Well, there you go! Here is proof that Digital Rights Management and attempts to control copies of intellectual property does not help business. Paulo Coelho put online “pirate” copies of his own books and that made sales soar. I’m taking Coelho at his word that there is no other explanation for the increase in sales than the fact that he book available freely on the internet. His sales went from close to nil (1000 copies a year is nothing) to being a bestseller (millions of copies a year!). And these are sales not just copies that people downloaded for free. See the writeup at Torrent Freak for the details. This real world experience completely refutes the received wisdom that to maximize profits, publishers must prevent people from freely copying intellectual works. Not only that but the question which comes to my mind is if Coelho’s sales were so poor initially and he was able to make them soar by offering free copies of his book, then what benefit did he get from working with a publisher?

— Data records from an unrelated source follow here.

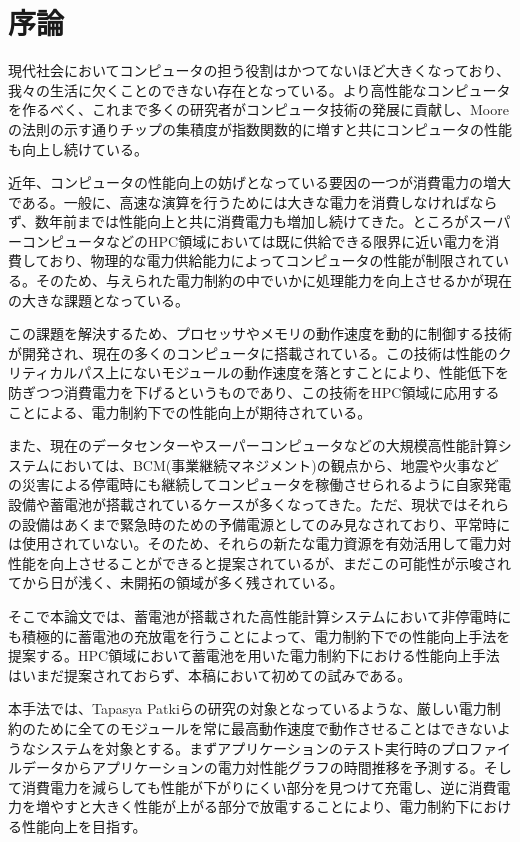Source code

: \chapter{序論}

現代社会においてコンピュータの担う役割はかつてないほど大きくなっており、我々の生活に欠くことのできない存在となっている。より高性能なコンピュータを作るべく、これまで多くの研究者がコンピュータ技術の発展に貢献し、Mooreの法則\cite{mooreslaw}の示す通りチップの集積度が指数関数的に増すと共にコンピュータの性能も向上し続けている。

近年、コンピュータの性能向上の妨げとなっている要因の一つが消費電力の増大である。一般に、高速な演算を行うためには大きな電力を消費しなければならず、数年前までは性能向上と共に消費電力も増加し続けてきた。ところがスーパーコンピュータなどのHPC領域においては既に供給できる限界に近い電力を消費しており、物理的な電力供給能力によってコンピュータの性能が制限されている。そのため、与えられた電力制約の中でいかに処理能力を向上させるかが現在の大きな課題となっている。

この課題を解決するため、プロセッサやメモリの動作速度を動的に制御する技術が開発され、現在の多くのコンピュータに搭載されている。この技術は性能のクリティカルパス上にないモジュールの動作速度を落とすことにより、性能低下を防ぎつつ消費電力を下げるというものであり、この技術をHPC領域に応用することによる、電力制約下での性能向上が期待されている。

また、現在のデータセンターやスーパーコンピュータなどの大規模高性能計算システムにおいては、BCM(事業継続マネジメント)の観点から、地震や火事などの災害による停電時にも継続してコンピュータを稼働させられるように自家発電設備や蓄電池が搭載されているケースが多くなってきた。ただ、現状ではそれらの設備はあくまで緊急時のための予備電源としてのみ見なされており、平常時には使用されていない。そのため、それらの新たな電力資源を有効活用して電力対性能を向上させることができると提案されている\cite{Govindan:2011:BLT:2024723.2000105}が、まだこの可能性が示唆されてから日が浅く、未開拓の領域が多く残されている。

そこで本論文では、蓄電池が搭載された高性能計算システムにおいて非停電時にも積極的に蓄電池の充放電を行うことによって、電力制約下での性能向上手法を提案する。HPC領域において蓄電池を用いた電力制約下における性能向上手法はいまだ提案されておらず、本稿において初めての試みである。

本手法では、Tapasya Patkiらの研究\cite{Patki:2013:EHO:2464996.2465009}の対象となっているような、厳しい電力制約のために全てのモジュールを常に最高動作速度で動作させることはできないようなシステムを対象とする。まずアプリケーションのテスト実行時のプロファイルデータからアプリケーションの電力対性能グラフの時間推移を予測する。そして消費電力を減らしても性能が下がりにくい部分を見つけて充電し、逆に消費電力を増やすと大きく性能が上がる部分で放電することにより、電力制約下における性能向上を目指す。

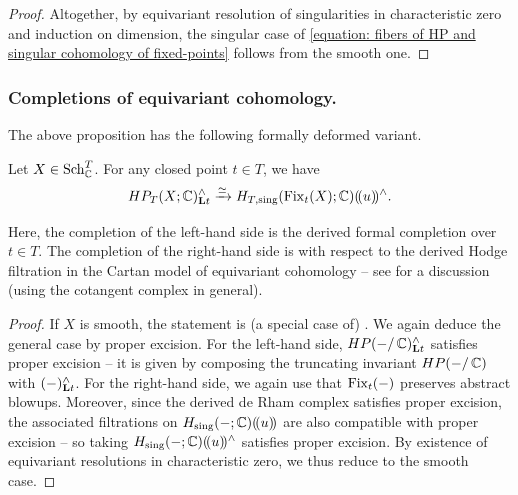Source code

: \begin{proof}
Altogether, by equivariant resolution of singularities in characteristic zero and induction on dimension, the singular case of \eqref{equation: fibers of HP and singular cohomology of fixed-points} follows from the smooth one.
\end{proof}

\subsubsection{Completions of equivariant cohomology.}
The above proposition has the following formally deformed variant.
\begin{proposition}\label{proposition: fibers of HP and singular cohomology -- deformed}
Let $X \in \Sch^{T}_{\C}$. For any closed point $t \in T$, we have
\begin{equation}\label{equation: completed version HP}
  HP_T(X; \C)^{\wedge}_{\lL t} \xrightarrow{\simeq} H_{T, \sing}(\Fix_t(X); \C) \llp u \rrp^{\wedge}.
\end{equation}
\end{proposition}
\begin{remark}
Here, the completion of the left-hand side is the derived formal completion over $t \in T$. The completion of the right-hand side is with respect to the derived Hodge filtration in the Cartan model of equivariant cohomology -- see \cite[Example 2.1.10, Definition 4.2.3]{Chen20} for a discussion (using the cotangent complex in general).
\end{remark}
\begin{proof}
If $X$ is smooth, the statement is (a special case of) \cite[Theorem D, Theorem 4.3.2]{Chen20}. We again deduce the general case by proper excision. For the left-hand side, $HP(-/\C)^{\wedge}_{\lL t}$ satisfies proper excision -- it is given by composing the truncating invariant $HP(-/ \C)$ with $(-)^{\wedge}_{\lL t}$. For the right-hand side, we again use that $\Fix_t(-)$ preserves abstract blowups. Moreover, since the derived de Rham complex satisfies proper excision, the associated filtrations on $H_{\sing}(-; \C) \llp u \rrp$ are also compatible with proper excision -- so taking $H_{\sing}(-; \C)\llp u \rrp^{\wedge}$ satisfies proper excision. By existence of equivariant resolutions in characteristic zero, we thus reduce to the smooth case.
\end{proof}


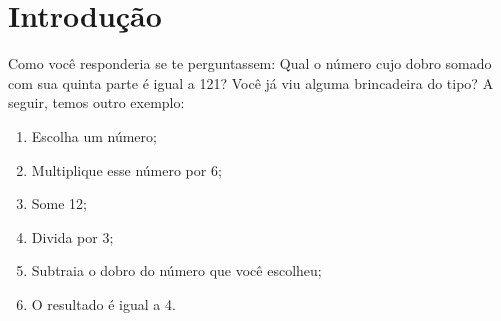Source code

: \section{Introdução}

Como você responderia se te perguntassem: Qual o número cujo dobro somado com sua quinta parte é igual a 121? Você já viu alguma brincadeira do tipo? A seguir, temos outro exemplo:

\begin{enumerate}[label=\textbf{\arabic*}.]
  \item Escolha um número;
  \item Multiplique esse número por 6;
  \item Some 12;
  \item Divida por 3;
  \item Subtraia o dobro do número que você escolheu; 
  \item O resultado é igual a 4.
\end{enumerate}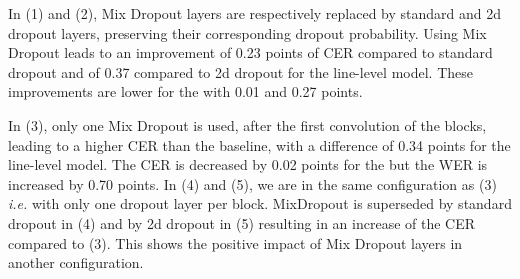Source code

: \label{section-exp-dropout}
\begin{table}[!h]
    \caption{Dropout strategy analysis. Results are given for the IAM test set.}
    \centering
    \label{table:dropout}
\end{table}

In (1) and (2), Mix Dropout layers are respectively replaced by standard and 2d dropout layers, preserving their corresponding dropout probability. Using Mix Dropout leads to an improvement of 0.23 points of CER compared to standard dropout and of 0.37 compared to 2d dropout for the line-level model. These improvements are lower for the \modelacc{} with 0.01 and 0.27 points.

In (3), only one Mix Dropout is used, after the first convolution of the blocks, leading to a higher CER than the baseline, with a difference of 0.34 points for the line-level model. The CER is decreased by 0.02 points for the \modelacc{} but the WER is increased by 0.70 points.
In (4) and (5), we are in the same configuration as (3) \textit{i.e.} with only one dropout layer per block. MixDropout is superseded by standard dropout in (4) and by 2d dropout in (5) resulting in an increase of the CER compared to (3). This shows the positive impact of Mix Dropout layers in another configuration.

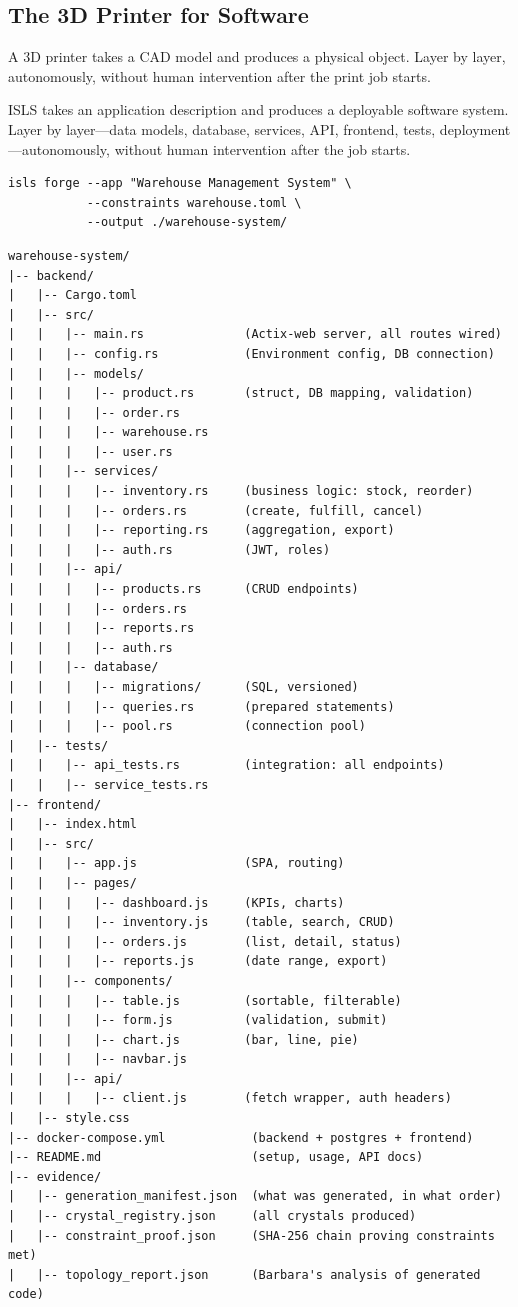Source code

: \documentclass[11pt,a4paper]{article}
\begin{document}
\subsection{The 3D Printer for Software}

A 3D printer takes a CAD model and produces a physical object.
Layer by layer, autonomously, without human intervention after
the print job starts.

ISLS takes an application description and produces a deployable
software system. Layer by layer---data models, database, services,
API, frontend, tests, deployment---autonomously, without human
intervention after the job starts.

\begin{lstlisting}[title=The Input]
isls forge --app "Warehouse Management System" \
           --constraints warehouse.toml \
           --output ./warehouse-system/
\end{lstlisting}

\begin{lstlisting}[title=The Output (10 minutes later)]
warehouse-system/
|-- backend/
|   |-- Cargo.toml
|   |-- src/
|   |   |-- main.rs              (Actix-web server, all routes wired)
|   |   |-- config.rs            (Environment config, DB connection)
|   |   |-- models/
|   |   |   |-- product.rs       (struct, DB mapping, validation)
|   |   |   |-- order.rs
|   |   |   |-- warehouse.rs
|   |   |   |-- user.rs
|   |   |-- services/
|   |   |   |-- inventory.rs     (business logic: stock, reorder)
|   |   |   |-- orders.rs        (create, fulfill, cancel)
|   |   |   |-- reporting.rs     (aggregation, export)
|   |   |   |-- auth.rs          (JWT, roles)
|   |   |-- api/
|   |   |   |-- products.rs      (CRUD endpoints)
|   |   |   |-- orders.rs
|   |   |   |-- reports.rs
|   |   |   |-- auth.rs
|   |   |-- database/
|   |   |   |-- migrations/      (SQL, versioned)
|   |   |   |-- queries.rs       (prepared statements)
|   |   |   |-- pool.rs          (connection pool)
|   |-- tests/
|   |   |-- api_tests.rs         (integration: all endpoints)
|   |   |-- service_tests.rs
|-- frontend/
|   |-- index.html
|   |-- src/
|   |   |-- app.js               (SPA, routing)
|   |   |-- pages/
|   |   |   |-- dashboard.js     (KPIs, charts)
|   |   |   |-- inventory.js     (table, search, CRUD)
|   |   |   |-- orders.js        (list, detail, status)
|   |   |   |-- reports.js       (date range, export)
|   |   |-- components/
|   |   |   |-- table.js         (sortable, filterable)
|   |   |   |-- form.js          (validation, submit)
|   |   |   |-- chart.js         (bar, line, pie)
|   |   |   |-- navbar.js
|   |   |-- api/
|   |   |   |-- client.js        (fetch wrapper, auth headers)
|   |-- style.css
|-- docker-compose.yml            (backend + postgres + frontend)
|-- README.md                     (setup, usage, API docs)
|-- evidence/
|   |-- generation_manifest.json  (what was generated, in what order)
|   |-- crystal_registry.json     (all crystals produced)
|   |-- constraint_proof.json     (SHA-256 chain proving constraints met)
|   |-- topology_report.json      (Barbara's analysis of generated code)
\end{lstlisting}
\end{document}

Even, if he did get a benefit from working with a publisher did that benefit outweigh the costs? Because, as we all know, publishers do not provide services for free.
Here we have an instance of the content creator willingly giving away his work for free, so the author is able to give us the real deal about sales figure and how making the work available freely affected them. However, in cases where the work is leaked illegally, the publisher is left to build a narrative as to what happened. Usually, that narrative is based on the bunk notion that all illegal copies are lost sales. So they figure the book has sold X copies and Y copies were downloaded illegally. Then they consider Y to be a net loss. In other words, in a world where free copies are not available the book would have sold X+Y copies but because of copying, it sold only X and so they lost Y in profit. They do not consider that perhaps the situation is more like Coelho’s. Granted, the Y copies were made illegally. But maybe if they had not been made at all, the total sales would be a number much smaller than X. So in a world where free copies are not available, the sales would not have been X+Y but would have been Z where Z is only a small fraction of X. So in the end, without the free copies they would have lost much more than Y.
The story here is that doing away with DRM and lowering the cost of access helps making the work visible. With so many movies, books, games, tv shows available out there, being visible is most important because if people do not know the work exists, they will not even consider buying it. DRM and high prices are the prime obstacles against visibility. It is high time to recognize this.